Proceedings of the XLVI Italian Society of Agricultural Genetics - SIGA Annual Congress

Giardini Naxos, Italy - 18/21 September, 2002

ISBN 88-900622-3-1

 

Poster Abstract - 3.23

 

SET UP OF A RAPID PCR-BASED DIAGNOSTIC METHOD TESTED ON A LARGE ITALIAN PYRICULARIA GRISEA (COOKE) SACC. COLLECTION

 

PIOTTI E.*, RIGANO M.M.*, RODINO D.**, RODOLFI M.**, CASTIGLIONE S.*, PICCO A. M.**

 

*) Dipartimento di Biologia, Università di Milano, Via Celoria 26, 20133 Milano, Italia

francesco.sala@unimi.it

**) Dipartimento di Ecologia del Territorio e degli Ambienti Terrestri, Sez. di Micologia, Università di Pavia, Via S. Epifanio 14, 27100 Pavia, Italia

apicco@et.unipv.it

 

 

rice blast, Pyricularia grisea, diagnostic test, heminested-PCR

 

The rice blast pathogen (Pyricularia grisea) causes considerable damage in rice crops in Northern Italy. Control of blast disease is based on preventive spraying with fungicides. Symptoms of blast infection are lesions on leaves, nodes, neck or panicle of susceptible rice cultivars. These symptoms might be mistaken with those of other rice pathogens like Alternaria spp. and Bipolaris oryzae. Therefore, specific PCR-based methods to detect P. grisea on rice would be helpfull.
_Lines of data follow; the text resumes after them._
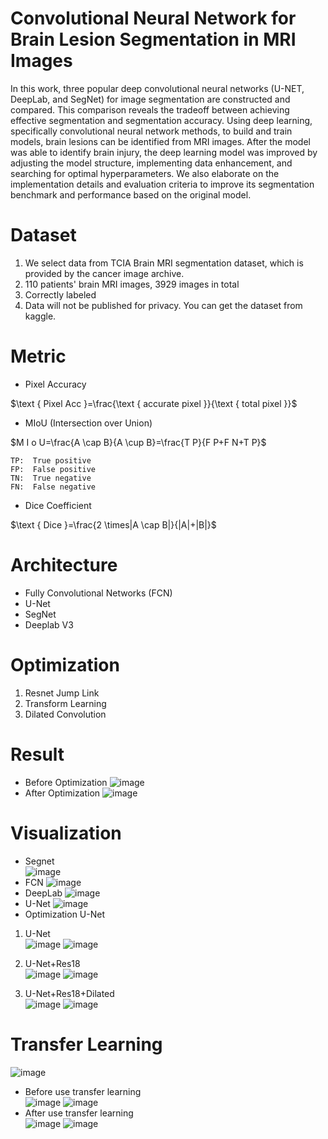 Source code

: # Convolutional Neural Network for Brain Lesion Segmentation in MRI Images
In this work, three popular deep convolutional neural networks (U-NET, DeepLab, and SegNet) for image segmentation are constructed and compared. This comparison reveals the tradeoff between achieving effective segmentation and segmentation accuracy. Using deep learning, specifically convolutional neural network methods, to build and train models, brain lesions can be identified from MRI images. After the model was able to identify brain injury, the deep learning model was improved by adjusting the model structure, implementing data enhancement, and searching for optimal hyperparameters. We also elaborate on the implementation details and evaluation criteria to improve its segmentation benchmark and performance based on the original model.

# Dataset
1. We select data from TCIA Brain MRI segmentation dataset, which is provided by the cancer image archive.
2. 110 patients' brain MRI images, 3929 images in total
3. Correctly labeled 
4. Data will not be published for privacy. You can get the dataset from kaggle.


# Metric

* Pixel Accuracy  
  
$\text { Pixel Acc }=\frac{\text { accurate pixel }}{\text { total pixel }}$


* MIoU (Intersection over Union)
  
$M	I o U=\frac{A \cap B}{A \cup B}=\frac{T P}{F P+F N+T P}$

    TP:  True positive  
    FP:  False positive  
    TN:  True negative            
    FN:  False negative  

* Dice Coefficient  
  
$\text { Dice }=\frac{2 \times|A \cap B|}{|A|+|B|}$


# Architecture  
* Fully Convolutional Networks (FCN)
* U-Net  
* SegNet  
* Deeplab V3

# Optimization  
1. Resnet Jump Link
2. Transform Learning
3. Dilated Convolution  

# Result
* Before Optimization
![image](https://user-images.githubusercontent.com/63941834/199623094-50f55f94-a7f0-4fc9-8aa2-ffda05cea6f2.png)
* After Optimization
![image](https://user-images.githubusercontent.com/63941834/199623470-446548b4-e76e-4e90-a574-f07fe85896a5.png)


# Visualization  
* Segnet  
![image](https://user-images.githubusercontent.com/63941834/199623275-84e68141-4a45-4aba-80c4-487beecc555f.png)  
* FCN
![image](https://user-images.githubusercontent.com/63941834/199623293-4c927e99-62b8-4bca-899f-994ea38f79de.png)  
* DeepLab
![image](https://user-images.githubusercontent.com/63941834/199623323-16b250c8-7866-40c9-a861-4c4b009a853f.png)  
* U-Net
![image](https://user-images.githubusercontent.com/63941834/199623368-7c443031-0723-4309-ba16-9e89e01aebaf.png)
* Optimization U-Net
1. U-Net  
![image](https://user-images.githubusercontent.com/63941834/199623575-d8a0dcfb-f15e-46ea-989a-16b732d8d1db.png)
![image](https://user-images.githubusercontent.com/63941834/199623707-747b2ec2-e960-4996-ac2f-a04d95d07926.png)

2. U-Net+Res18  
![image](https://user-images.githubusercontent.com/63941834/199623613-b5944b94-751f-4cc7-95c9-e3c9e11a1f25.png)
![image](https://user-images.githubusercontent.com/63941834/199623715-9410ea19-38b7-4de2-ae53-a29e66793c26.png)

3. U-Net+Res18+Dilated  
![image](https://user-images.githubusercontent.com/63941834/199623682-6966ac04-bae4-48ce-bead-e30546d0c6be.png)
![image](https://user-images.githubusercontent.com/63941834/199623725-069d8cb2-416f-467d-8492-bf6f83e27ad0.png)

# Transfer Learning
![image](https://user-images.githubusercontent.com/63941834/199623786-396e887b-e8ed-4d89-98ec-030c77d06469.png)
* Before use transfer learning  
![image](https://user-images.githubusercontent.com/63941834/199623876-ffe96682-4309-4830-9a1e-73e190f09b65.png) ![image](https://user-images.githubusercontent.com/63941834/199623889-b6735498-e6d0-45b4-aabc-5cb30f293aa6.png)  
* After use transfer learning  
![image](https://user-images.githubusercontent.com/63941834/199623940-4013dc3c-0354-4bb8-bc8a-437cda136b0d.png) ![image](https://user-images.githubusercontent.com/63941834/199623966-384cbe03-d9f5-456f-9d89-d4fc555682cf.png)






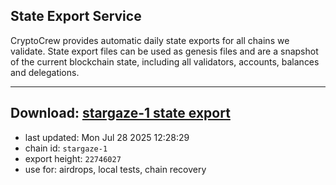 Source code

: ## State Export Service
CryptoCrew provides automatic daily state exports for all chains we validate. State export files can be used as genesis files and are a snapshot of the current blockchain state, including all validators, accounts, balances and delegations.

---
**Download: [stargaze-1 state export](https://dl-eu2.ccvalidators.com/SERVICE/stargaze/stargaze-1_export_22746027.json)**
---

- last updated: Mon Jul 28 2025 12:28:29
- chain id: `stargaze-1`
- export height: `22746027`
- use for: airdrops, local tests, chain recovery
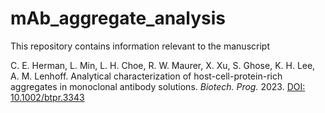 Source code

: # mAb_aggregate_analysis

This repository contains information relevant to the manuscript

C. E. Herman, L. Min, L. H. Choe, R. W. Maurer, X. Xu, S. Ghose, K. H. Lee, A. M. Lenhoff. Analytical characterization of host-cell-protein-rich aggregates in monoclonal antibody solutions. *Biotech. Prog.* 2023. [DOI: 10.1002/btpr.3343](https://doi.org/10.1002/btpr.3343)

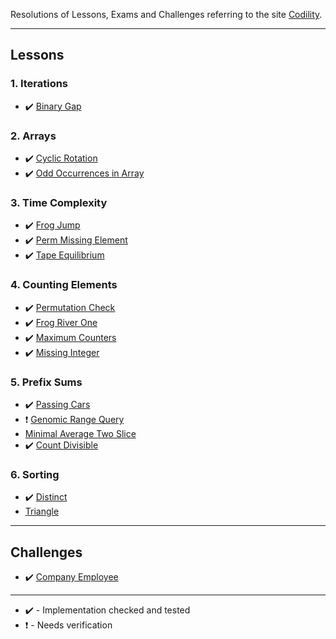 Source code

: Resolutions of Lessons, Exams and Challenges referring to the site [Codility](https://app.codility.com/programmers/).

---

## Lessons

### 1. Iterations

- ✔️ [Binary Gap](https://github.com/Sorackb/JSCodility/tree/master/Lessons/1.%20Iterations/Binary%20Gap)

### 2. Arrays

- ✔️ [Cyclic Rotation](https://github.com/Sorackb/JSCodility/tree/master/Lessons/2.%20Arrays/Cyclic%20Rotation)
- ✔️ [Odd Occurrences in Array](https://github.com/Sorackb/JSCodility/tree/master/Lessons/2.%20Arrays/Odd%20Occurrences%20in%20Array)

### 3. Time Complexity

- ✔️ [Frog Jump](https://github.com/Sorackb/JSCodility/tree/master/Lessons/3.%20Time%20Complexity/Frog%20Jump)
- ✔️ [Perm Missing Element](https://github.com/Sorackb/JSCodility/tree/master/Lessons/3.%20Time%20Complexity/Perm%20Missing%20Element)
- ✔️ [Tape Equilibrium](https://github.com/Sorackb/JSCodility/tree/master/Lessons/3.%20Time%20Complexity/Tape%20Equilibrium)

### 4. Counting Elements

- ✔️ [Permutation Check](https://github.com/Sorackb/JSCodility/tree/master/Lessons/4.%20Counting%20Elements/Permutation%20Check)
- ✔️ [Frog River One](https://github.com/Sorackb/JSCodility/tree/master/Lessons/4.%20Counting%20Elements/Frog%20River%20One)
- ✔️ [Maximum Counters](https://github.com/Sorackb/JSCodility/tree/master/Lessons/4.%20Counting%20Elements/Maximum%20Counters)
- ✔️ [Missing Integer](https://github.com/Sorackb/JSCodility/tree/master/Lessons/4.%20Counting%20Elements/Missing%20Integer)

### 5. Prefix Sums

- ✔️ [Passing Cars](https://github.com/Sorackb/jscodility/tree/master/Lessons/5.%20Prefix%20Sums/Passing%20Cars)
- ❗️ [Genomic Range Query](https://github.com/Sorackb/jscodility/tree/master/Lessons/5.%20Prefix%20Sums/Genomic%20Range%Query)
- [Minimal Average Two Slice](https://github.com/Sorackb/jscodility/tree/master/Lessons/5.%20Prefix%20Sums/Minimal%20Average%20Two%20Slice)
- ✔️ [Count Divisible](https://github.com/Sorackb/jscodility/tree/master/Lessons/5.%20Prefix%20Sums/Count%20Divisible)

### 6. Sorting

- ✔️ [Distinct](https://github.com/Sorackb/jscodility/tree/master/Lessons/6.%20Sorting/Distinct)
- [Triangle](https://github.com/Sorackb/jscodility/tree/master/Lessons/6.%20Sorting/Triangle)

---

## Challenges

- ✔️ [Company Employee](https://github.com/Sorackb/JSCodility/tree/master/Challenges/1.%20Company%20Employee)

---

- ✔️  - Implementation checked and tested
- ❗️ - Needs verification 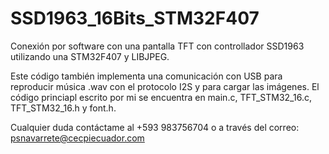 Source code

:# SSD1963_16Bits_STM32F407
 Conexión por software con una pantalla TFT con controllador SSD1963 utilizando una STM32F407 y LIBJPEG.

Este código también implementa una comunicación con USB para reproducir música .wav con el protocolo I2S y para cargar las imágenes. El código princiapl escrito por mi se encuentra en main.c, TFT_STM32_16.c, TFT_STM32_16.h y font.h.

Cualquier duda contáctame al +593 983756704 o a través del correo: psnavarrete@cecpiecuador.com

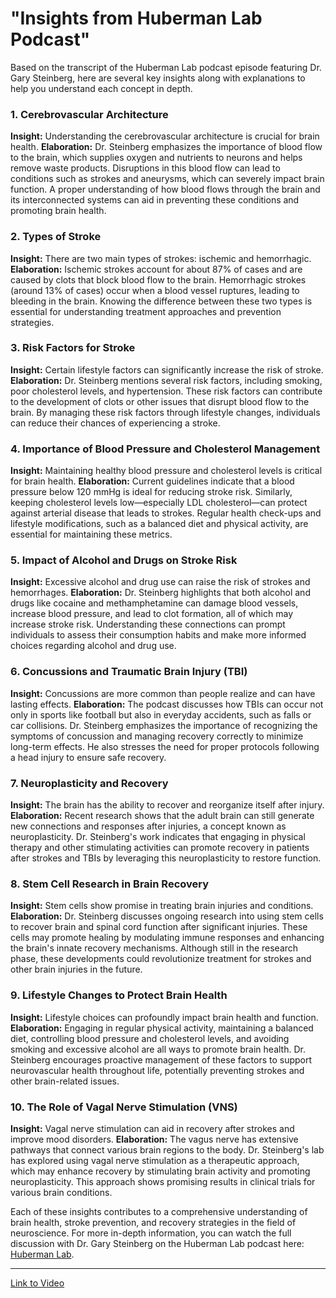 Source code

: # "Insights from Huberman Lab Podcast"

Based on the transcript of the Huberman Lab podcast episode featuring Dr. Gary Steinberg, here are several key insights along with explanations to help you understand each concept in depth. 

### 1. Cerebrovascular Architecture
**Insight:** Understanding the cerebrovascular architecture is crucial for brain health.
**Elaboration:** Dr. Steinberg emphasizes the importance of blood flow to the brain, which supplies oxygen and nutrients to neurons and helps remove waste products. Disruptions in this blood flow can lead to conditions such as strokes and aneurysms, which can severely impact brain function. A proper understanding of how blood flows through the brain and its interconnected systems can aid in preventing these conditions and promoting brain health.

### 2. Types of Stroke
**Insight:** There are two main types of strokes: ischemic and hemorrhagic.
**Elaboration:** Ischemic strokes account for about 87% of cases and are caused by clots that block blood flow to the brain. Hemorrhagic strokes (around 13% of cases) occur when a blood vessel ruptures, leading to bleeding in the brain. Knowing the difference between these two types is essential for understanding treatment approaches and prevention strategies.

### 3. Risk Factors for Stroke
**Insight:** Certain lifestyle factors can significantly increase the risk of stroke.
**Elaboration:** Dr. Steinberg mentions several risk factors, including smoking, poor cholesterol levels, and hypertension. These risk factors can contribute to the development of clots or other issues that disrupt blood flow to the brain. By managing these risk factors through lifestyle changes, individuals can reduce their chances of experiencing a stroke.

### 4. Importance of Blood Pressure and Cholesterol Management
**Insight:** Maintaining healthy blood pressure and cholesterol levels is critical for brain health.
**Elaboration:** Current guidelines indicate that a blood pressure below 120 mmHg is ideal for reducing stroke risk. Similarly, keeping cholesterol levels low—especially LDL cholesterol—can protect against arterial disease that leads to strokes. Regular health check-ups and lifestyle modifications, such as a balanced diet and physical activity, are essential for maintaining these metrics.

### 5. Impact of Alcohol and Drugs on Stroke Risk
**Insight:** Excessive alcohol and drug use can raise the risk of strokes and hemorrhages.
**Elaboration:** Dr. Steinberg highlights that both alcohol and drugs like cocaine and methamphetamine can damage blood vessels, increase blood pressure, and lead to clot formation, all of which may increase stroke risk. Understanding these connections can prompt individuals to assess their consumption habits and make more informed choices regarding alcohol and drug use.

### 6. Concussions and Traumatic Brain Injury (TBI)
**Insight:** Concussions are more common than people realize and can have lasting effects.
**Elaboration:** The podcast discusses how TBIs can occur not only in sports like football but also in everyday accidents, such as falls or car collisions. Dr. Steinberg emphasizes the importance of recognizing the symptoms of concussion and managing recovery correctly to minimize long-term effects. He also stresses the need for proper protocols following a head injury to ensure safe recovery.

### 7. Neuroplasticity and Recovery
**Insight:** The brain has the ability to recover and reorganize itself after injury.
**Elaboration:** Recent research shows that the adult brain can still generate new connections and responses after injuries, a concept known as neuroplasticity. Dr. Steinberg's work indicates that engaging in physical therapy and other stimulating activities can promote recovery in patients after strokes and TBIs by leveraging this neuroplasticity to restore function.

### 8. Stem Cell Research in Brain Recovery
**Insight:** Stem cells show promise in treating brain injuries and conditions.
**Elaboration:** Dr. Steinberg discusses ongoing research into using stem cells to recover brain and spinal cord function after significant injuries. These cells may promote healing by modulating immune responses and enhancing the brain's innate recovery mechanisms. Although still in the research phase, these developments could revolutionize treatment for strokes and other brain injuries in the future.

### 9. Lifestyle Changes to Protect Brain Health
**Insight:** Lifestyle choices can profoundly impact brain health and function.
**Elaboration:** Engaging in regular physical activity, maintaining a balanced diet, controlling blood pressure and cholesterol levels, and avoiding smoking and excessive alcohol are all ways to promote brain health. Dr. Steinberg encourages proactive management of these factors to support neurovascular health throughout life, potentially preventing strokes and other brain-related issues.

### 10. The Role of Vagal Nerve Stimulation (VNS)
**Insight:** Vagal nerve stimulation can aid in recovery after strokes and improve mood disorders.
**Elaboration:** The vagus nerve has extensive pathways that connect various brain regions to the body. Dr. Steinberg's lab has explored using vagal nerve stimulation as a therapeutic approach, which may enhance recovery by stimulating brain activity and promoting neuroplasticity. This approach shows promising results in clinical trials for various brain conditions.

Each of these insights contributes to a comprehensive understanding of brain health, stroke prevention, and recovery strategies in the field of neuroscience. For more in-depth information, you can watch the full discussion with Dr. Gary Steinberg on the Huberman Lab podcast here: [Huberman Lab](https://youtu.be/nqNEtdHVUjM?si=RdtCgCpX1wiRXpNg).

---

[Link to Video](https://youtu.be/nqNEtdHVUjM?si=RdtCgCpX1wiRXpNg) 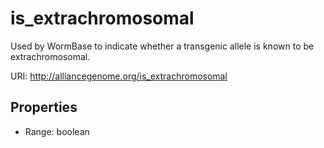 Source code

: # is_extrachromosomal

Used by WormBase to indicate whether a transgenic allele is known to be extrachromosomal.

URI: http://alliancegenome.org/is_extrachromosomal



<!-- no inheritance hierarchy -->


## Properties

 * Range: boolean


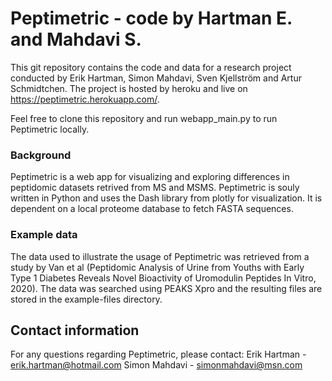 # Peptimetric - code by Hartman E. and Mahdavi S.
This git repository contains the code and data for a research project conducted by Erik Hartman, Simon Mahdavi, Sven Kjellström and Artur Schmidtchen. The project is hosted by heroku and live on https://peptimetric.herokuapp.com/.

Feel free to clone this repository and run webapp_main.py to run Peptimetric locally.

### Background
Peptimetric is a web app for visualizing and exploring differences in peptidomic datasets retrived from MS and MSMS. Peptimetric is souly written in Python and uses the Dash library from plotly for visualization. It is dependent on a local proteome database to fetch FASTA sequences.

### Example data 
The data used to illustrate the usage of Peptimetric was retrieved from a study by Van et al (Peptidomic Analysis of Urine from Youths with Early Type 1 Diabetes Reveals Novel Bioactivity of Uromodulin Peptides In Vitro, 2020). The data was searched using PEAKS Xpro 
and the resulting files are stored in the example-files directory.

## Contact information 
For any questions regarding Peptimetric, please contact:
Erik Hartman - erik.hartman@hotmail.com
Simon Mahdavi - simonmahdavi@msn.com

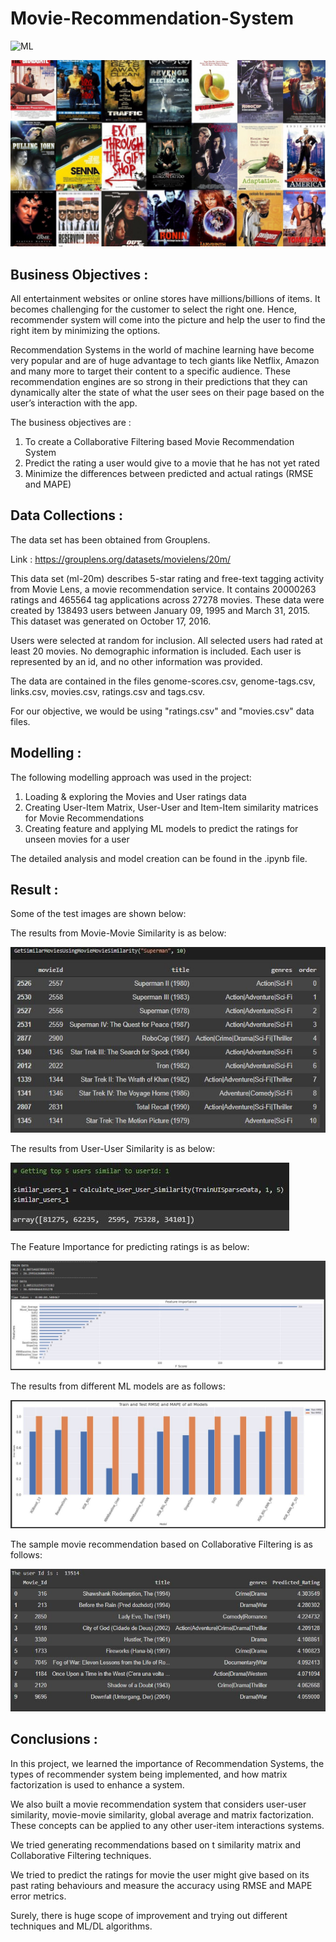 # Movie-Recommendation-System

![ML](https://img.shields.io/badge/ML-Recommendation_System-blue.svg) 

![logo](Snips/Logo.jpeg)

## Business Objectives :

All entertainment websites or online stores have millions/billions of items. It becomes challenging for the customer to select the right one. Hence, recommender system will come into the picture and help the user to find the right item by minimizing the options.

Recommendation Systems in the world of machine learning have become very popular and are of huge advantage to tech giants like Netflix, Amazon and many more to target their content to a specific audience. These recommendation engines are so strong in their predictions that they can dynamically alter the state of what the user sees on their page based on the user’s interaction with the app.

The business objectives are : 
1. To create a Collaborative Filtering based Movie Recommendation System
2. Predict the rating a user would give to a movie that he has not yet rated
3. Minimize the differences between predicted and actual ratings (RMSE and MAPE)

## Data Collections :

The data set has been obtained from Grouplens.

Link : https://grouplens.org/datasets/movielens/20m/

This data set (ml-20m) describes 5-star rating and free-text tagging activity from Movie Lens, a movie recommendation service. It contains 20000263 ratings and 465564 tag applications across 27278 movies. These data were created by 138493 users between January 09, 1995 and March 31, 2015. This dataset was generated on October 17, 2016.

Users were selected at random for inclusion. All selected users had rated at least 20 movies. No demographic information is included. Each user is represented by an id, and no other information was provided.

The data are contained in the files genome-scores.csv, genome-tags.csv, links.csv, movies.csv, ratings.csv and tags.csv. 

For our objective, we would be using "ratings.csv" and "movies.csv" data files.

## Modelling :

The following modelling approach was used in the project:

1. Loading & exploring the Movies and User ratings data
2. Creating User-Item Matrix, User-User and Item-Item similarity matrices for Movie Recommendations
3. Creating feature and applying ML models to predict the ratings for unseen movies for a user

The detailed analysis and model creation can be found in the .ipynb file. 

## Result :

Some of the test images are shown below:

The results from Movie-Movie Similarity is as below:

![test](Snips/M_1.JPG)

The results from User-User Similarity is as below:

![test](Snips/M_2.JPG)

The Feature Importance for predicting ratings is as below:

![test](Snips/M_3.JPG)

The results from different ML models are as follows:

![test](Snips/M_4.JPG)

The sample movie recommendation based on Collaborative Filtering is as follows:

![test](Snips/M_5.JPG)

## Conclusions :

In this project, we learned the importance of Recommendation Systems, the types of recommender system being implemented, and how matrix factorization is used to enhance a system. 

We also built a movie recommendation system that considers user-user similarity, movie-movie similarity, global average and matrix factorization. These concepts can be applied to any other user-item interactions systems.

We tried generating recommendations based on t similarity matrix and Collaborative Filtering techniques.

We tried to predict the ratings for movie the user might give based on its past rating behaviours and measure the accuracy using RMSE and MAPE error metrics.

Surely, there is huge scope of improvement and trying out different techniques and ML/DL algorithms.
A PCR primer pair was designed on the bases of the P. grisea specific Pwl 2 gene (accession number U26313). The primer pair amplifies a DNA fragment only in the presence of P. grisea DNA, but not of other parasitic fungi or of rice DNA. Moreover a further specific PCR primer was selected to increase the sensitivity threshold by using a heminested-PCR. Because of P. grisea high variability with respect to infectivity, forty-five different isolates from different Italian rice cultivars were characterised using rep-PCR (repetitive-element-based polymerase chain reaction). Statistical analysis of the results allowed the identification of nine different P. grisea lineages. The PCR-based method was tested successfully on all members of the nine lineages as well as on infected rice collected in the field.

 

The results provide the molecular bases for the production of a “kit” to detect and identify Pyricularia grisea in rice.